Global equity markets staged a massive relief rally on Monday after officials agreed to a $1 trillion emergency rescue package to halt a festering sovereign debt crisis in Europe from engulfing the rest of the world.

The euro rose broadly after the European Union and the International Monetary Fund carved out an emergency rescue package of up to 750 billion euros ($1 trillion) to keep Greece's debt crisis from spreading through the euro zone.

The price of oil and other commodities surged as the rescue deal stoked investors' appetite for riskier assets, and safe-havens like bonds tumbled as the aversion to risk eased.

The equities rally began in Asia after EU and IMF officials announced the deal and then caught fire around the world as other markets opened. European shares rose at their fastest clip in more than 17 months, while the S&P 500 posted its biggest percentage and point gain at the open since at least the late 1960s.

U.S. stocks finished the day with the best one-day gain in more than a year.

The European aid package was the biggest government rescue since the Group of 20 leaders moved to stabilize markets after the Lehman Brothers collapse in September 2008 led the U.S. recession to spread worldwide and sent markets plunging.
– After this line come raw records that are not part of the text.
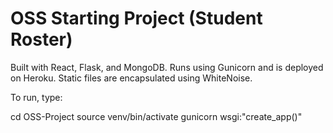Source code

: # OSS Starting Project (Student Roster)
Built with React, Flask, and MongoDB. Runs using Gunicorn and is deployed
on Heroku. Static files are encapsulated using WhiteNoise.

To run, type:

cd OSS-Project
source venv/bin/activate
gunicorn wsgi:"create_app()"

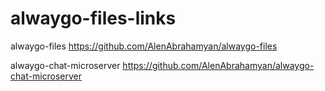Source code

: # alwaygo-files-links

alwaygo-files
https://github.com/AlenAbrahamyan/alwaygo-files

alwaygo-chat-microserver
https://github.com/AlenAbrahamyan/alwaygo-chat-microserver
This could've been another situation like when Bear Stearns and Lehman Brothers failed, but the rescue plan shows how serious Europe is about preventing that, said Alan Lancz, president of Alan B. Lancz & Associates, an investment advisory firm in Toledo, Ohio.
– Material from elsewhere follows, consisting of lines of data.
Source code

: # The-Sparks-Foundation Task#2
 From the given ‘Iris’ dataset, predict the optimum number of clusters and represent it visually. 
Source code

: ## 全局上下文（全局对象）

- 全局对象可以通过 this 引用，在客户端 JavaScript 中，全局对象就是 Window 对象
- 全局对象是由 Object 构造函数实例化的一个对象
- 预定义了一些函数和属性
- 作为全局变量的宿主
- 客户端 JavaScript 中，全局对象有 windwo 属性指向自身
Banks ranked among the top beneficiaries as the huge bailout reduced fears of a possible default. The STOXX Europe 600 banking index <.SX7P> jumped 14 percent after a drop last week by the same magnitude.

On Wall Street, the S&P Financial index <.GSPF> climbed 5.6 percent and was the top gainer among S&P sectors.
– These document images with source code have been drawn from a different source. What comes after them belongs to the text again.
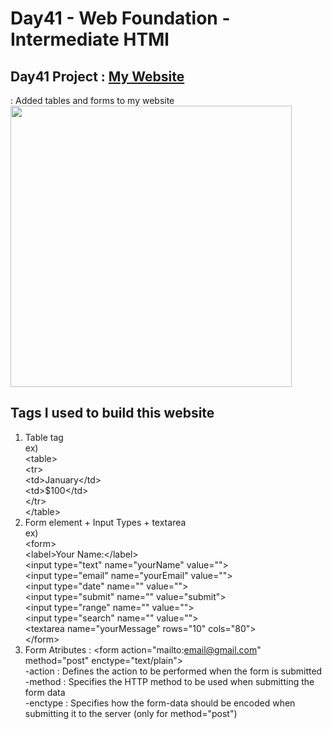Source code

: # Day41 - Web Foundation - Intermediate HTMl
## Day41 Project : [My Website](index.html)
 : Added tables and forms to my website   
 <img src="" width="450" height="auto">
## Tags I used to build this website
  1. Table tag   
    ex)<br>
      \<table\>   
        \<tr\>   
            \<td\>January\</td\>   
            \<td\>$100\</td\>   
        \</tr\>   
      \</table\>    
  2. Form element + Input Types + textarea<br>
    ex)<Br> 
     \<form\><br>
          \<label\>Your Name:\</label\><br>
          \<input type="text" name="yourName" value=""\><br>
          \<input type="email" name="yourEmail" value=""\><br>
          \<input type="date" name="" value=""\><br>
          \<input type="submit" name="" value="submit"\><br>
          \<input type="range" name="" value=""\><br>
          \<input type="search" name="" value=""\><br>
          \<textarea name="yourMessage" rows="10" cols="80"\></textarea><br>
    \</form\>   
  3. Form Atributes
    : \<form action="mailto:email@gmail.com" method="post" enctype="text/plain"\><br>
    -action : Defines the action to be performed when the form is submitted<br>
    -method : Specifies the HTTP method to be used when submitting the form data<br>
    -enctype : Specifies how the form-data should be encoded when submitting it to the server (only for method="post")<br>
A global measure of world equity performance gained almost 5 percent, while markets in Italy, Spain and Portugal climbed more than 10 percent.

The Dow Jones industrial average <.DJI> closed up 404.71 points, or 3.90 percent, at 10,785.14. The Standard & Poor's 500 Index <.SPX> rose 48.85 points, or 4.40 percent, at 1,159.73. The Nasdaq Composite Index <.IXIC> climbed 109.03 points, or 4.81 percent, at 2,374.67.

But questions about how the plan will work knocked the euro off its high for the day near $1.31, after having rebounded from a 14-month low near $1.25 hit last week when markets feared the debt crisis in Greece would spread to other euro zone countries.

By late afternoon the euro was below $1.28, not far from its level late Friday, before the bailout was announced.

We're still not sure how some of the funding will work, and I don't think this addresses the core problem: Greece's debt trajectory is still by any measure unsustainable, said Win Thin, senior currency strategist at Brown Brothers Harriman in New York.

The rescue package was on the scale of the $700 billion Troubled Asset Relief Program launched by the United States to fend off the worst financial crisis since the Great Depression.

In addition, there were measures by central banks to address funding strains and a European Central Bank plan to buy the region's government bonds.

A number of European central banks said they had already started. [nLDE649051]

MSCI's all-country world equity index <.MIWD00000PUS> rose 4.8 percent, while its emerging market index <.MSCIEF> gained 4.4 percent.

The pan-European FTSEurofirst 300 <.FTEU3> closed up 7.4 percent at 1,038.91, the biggest one-day percentage gain since November 2008.

U.S. crude for June delivery settled up $1.69, or 2.25 percent, at $76.80 a barrel.

The euro was up 1.07 percent at $1.2792.

The dollar was down against a basket of major currencies, with the U.S. Dollar Index <.DXY> off 0.30 percent at 84.198.

Against the yen, the dollar was up 1.75 percent at 93.16.

Gold slipped less than 1 percent, holding relatively firm, as analysts said the bailout could lead to negative economic implications and weigh down on the euro in the longer term.

U.S. June gold futures on the COMEX division of the NYMEX settled down $9.60 at $1,200.80 an ounce.

In bond markets, the premiums investors demand to buy peripheral euro zone government bonds rather than German benchmarks fell.

Greek bonds were the biggest gainers in the euro zone with the short-end outperforming, causing the 2/10-year yield curve to flatten sharply.

Liquidity in Greek bonds dried up last week with no trades going through.

They've attacked this problem from all angles and it's given a big boost to risk markets at the expense of government bonds, said Nick Stamenkovic, strategist at RIA Capital Markets in Edinburgh.

The benchmark 10-year U.S. Treasury note was down 33/32 in price to yield 3.54 percent.

In Asia, Hong Kong shares had their biggest one-day rise in five months, the MSCI ex-Japan index <.MIAPJ0000PUS> rose 3.4 percent, and Japan's Nikkei <.N225> ended up 1.6 percent.